In the course of another investigation, I had the opportunity to evaluate this hotplate I scored at a thrift store (woot! $6).  It's a real lab hotplate like one I'd have used in grad school.  My days as a chemist gone, I saw this and couldn't resist.  So, I plunked in about 20 pounds of water (ca 10 qts) and played with some settings until I found the medium rare setting for beef.

It's kind of a sluggish heater, not exactly the recirculating fluid chiller used for a jacketed 2,000 L reactor, but after a couple gallons of water is equilibrated (and it's stable for days with little energy expended) I'm ready to toss in a couple steaks with no risk of falling outside a good cooking range.  

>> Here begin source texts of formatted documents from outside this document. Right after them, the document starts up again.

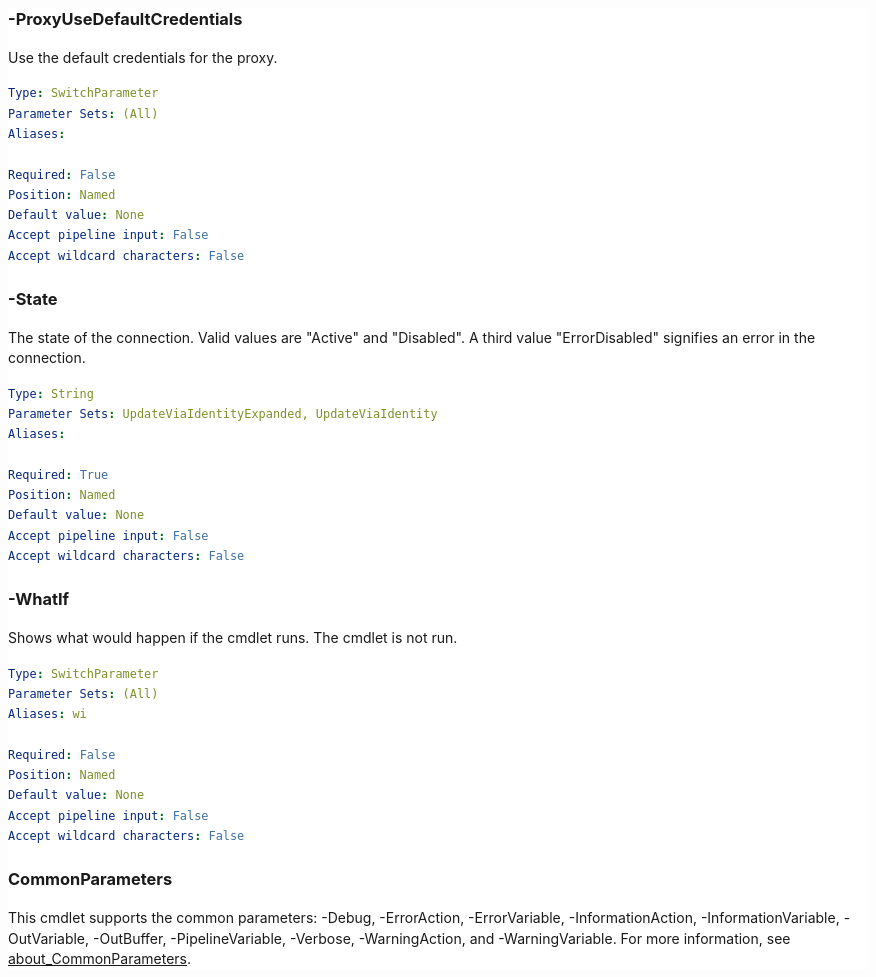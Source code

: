 ### -ProxyUseDefaultCredentials
Use the default credentials for the proxy.

```yaml
Type: SwitchParameter
Parameter Sets: (All)
Aliases:

Required: False
Position: Named
Default value: None
Accept pipeline input: False
Accept wildcard characters: False
```

### -State
The state of the connection. Valid values are "Active" and "Disabled". A third value "ErrorDisabled" signifies an error in the connection.

```yaml
Type: String
Parameter Sets: UpdateViaIdentityExpanded, UpdateViaIdentity
Aliases:

Required: True
Position: Named
Default value: None
Accept pipeline input: False
Accept wildcard characters: False
```

### -WhatIf
Shows what would happen if the cmdlet runs.
The cmdlet is not run.

```yaml
Type: SwitchParameter
Parameter Sets: (All)
Aliases: wi

Required: False
Position: Named
Default value: None
Accept pipeline input: False
Accept wildcard characters: False
```

### CommonParameters
This cmdlet supports the common parameters: -Debug, -ErrorAction, -ErrorVariable, -InformationAction, -InformationVariable, -OutVariable, -OutBuffer, -PipelineVariable, -Verbose, -WarningAction, and -WarningVariable. For more information, see [about_CommonParameters](https://go.microsoft.com/fwlink/?LinkID=113216).
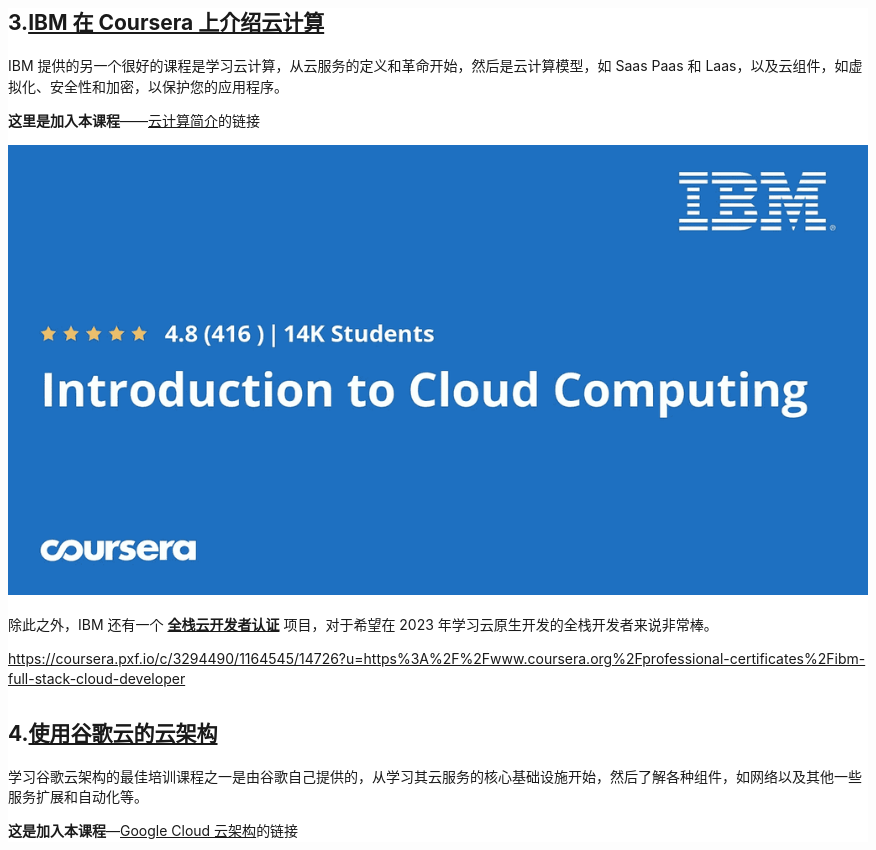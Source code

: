 ## 3.[IBM 在 Coursera 上介绍云计算](https://coursera.pxf.io/c/3294490/1164545/14726?u=https%3A%2F%2Fwww.coursera.org%2Flearn%2Fintroduction-to-cloud)

IBM 提供的另一个很好的课程是学习云计算，从云服务的定义和革命开始，然后是云计算模型，如 Saas Paas 和 Laas，以及云组件，如虚拟化、安全性和加密，以保护您的应用程序。

**这里是加入本课程**——[云计算简介](https://coursera.pxf.io/c/3294490/1164545/14726?u=https%3A%2F%2Fwww.coursera.org%2Flearn%2Fintroduction-to-cloud)的链接

[![](img/b8d1303c49f4cb04238c2c809250f954.png)](https://coursera.pxf.io/c/3294490/1164545/14726?u=https%3A%2F%2Fwww.coursera.org%2Flearn%2Fintroduction-to-cloud)

除此之外，IBM 还有一个 [**全栈云开发者认证**](https://coursera.pxf.io/c/3294490/1164545/14726?u=https%3A%2F%2Fwww.coursera.org%2Fprofessional-certificates%2Fibm-full-stack-cloud-developer) 项目，对于希望在 2023 年学习云原生开发的全栈开发者来说非常棒。

<https://coursera.pxf.io/c/3294490/1164545/14726?u=https%3A%2F%2Fwww.coursera.org%2Fprofessional-certificates%2Fibm-full-stack-cloud-developer>  

## 4.[使用谷歌云的云架构](https://coursera.pxf.io/c/3294490/1164545/14726?u=https%3A%2F%2Fwww.coursera.org%2Fprofessional-certificates%2Fgcp-cloud-architect)

学习谷歌云架构的最佳培训课程之一是由谷歌自己提供的，从学习其云服务的核心基础设施开始，然后了解各种组件，如网络以及其他一些服务扩展和自动化等。

**这是加入本课程**—[Google Cloud 云架构](https://coursera.pxf.io/c/3294490/1164545/14726?u=https%3A%2F%2Fwww.coursera.org%2Fprofessional-certificates%2Fgcp-cloud-architect)的链接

Click on lower image for a larger view, data collected using this datalogger.
Next, we have to decide on the cut, I think we're going to try a NY strip.

Below, find some action shots.  I did a steak and believe it or not, I can't remember the cut!  Anyway, drink it in folks, this slab of beef was scrumptious.  I believe we will be cooking like this again (pulled pork).

 Here's the refrigerated beef vacuum sealed after tossing some salt and pepper on the surface.  I tossed it in to the 135°F bath and off to work....

 ... ten hours later...here it is, it's warm, fleshy and disgusting.

I then tossed it on direct flames (the Weber) for about a fiery minute each side.  Look at it!  It's pink no matter where you look!  I'm enamored at this.  I think it was about 1.2 pounds, we split it 3 ways, even Frankie liked it quite a bit.


Mike said...

Your science side never ceases to amaze me...love it!

Jon In Albany said...

That set up looks like it would be perfect for eggs. Get something in there to keep them off the bottom of the pot and  I bet they would come out perfectly.  I think the temp for those is 142 F. 

seligmansdog said...

I know it's popular for eggs, but how does one vacuum pack the egg without sucking up all the liquid in the vac bagger?  I'll have to ask friends.  

Jon In Albany said...

No need to vacuum pack the egg. Keep it in the shell and bring the egg up to temperature. If the temperature is steady, you can't overcook it. At 142 F or so, the white sets and the yolk is still runny. When you gently crack the shell open, you have a perfectly poached egg.

seligmansdog said...

ahhh, I feel dumb now, that is supreme, thanks!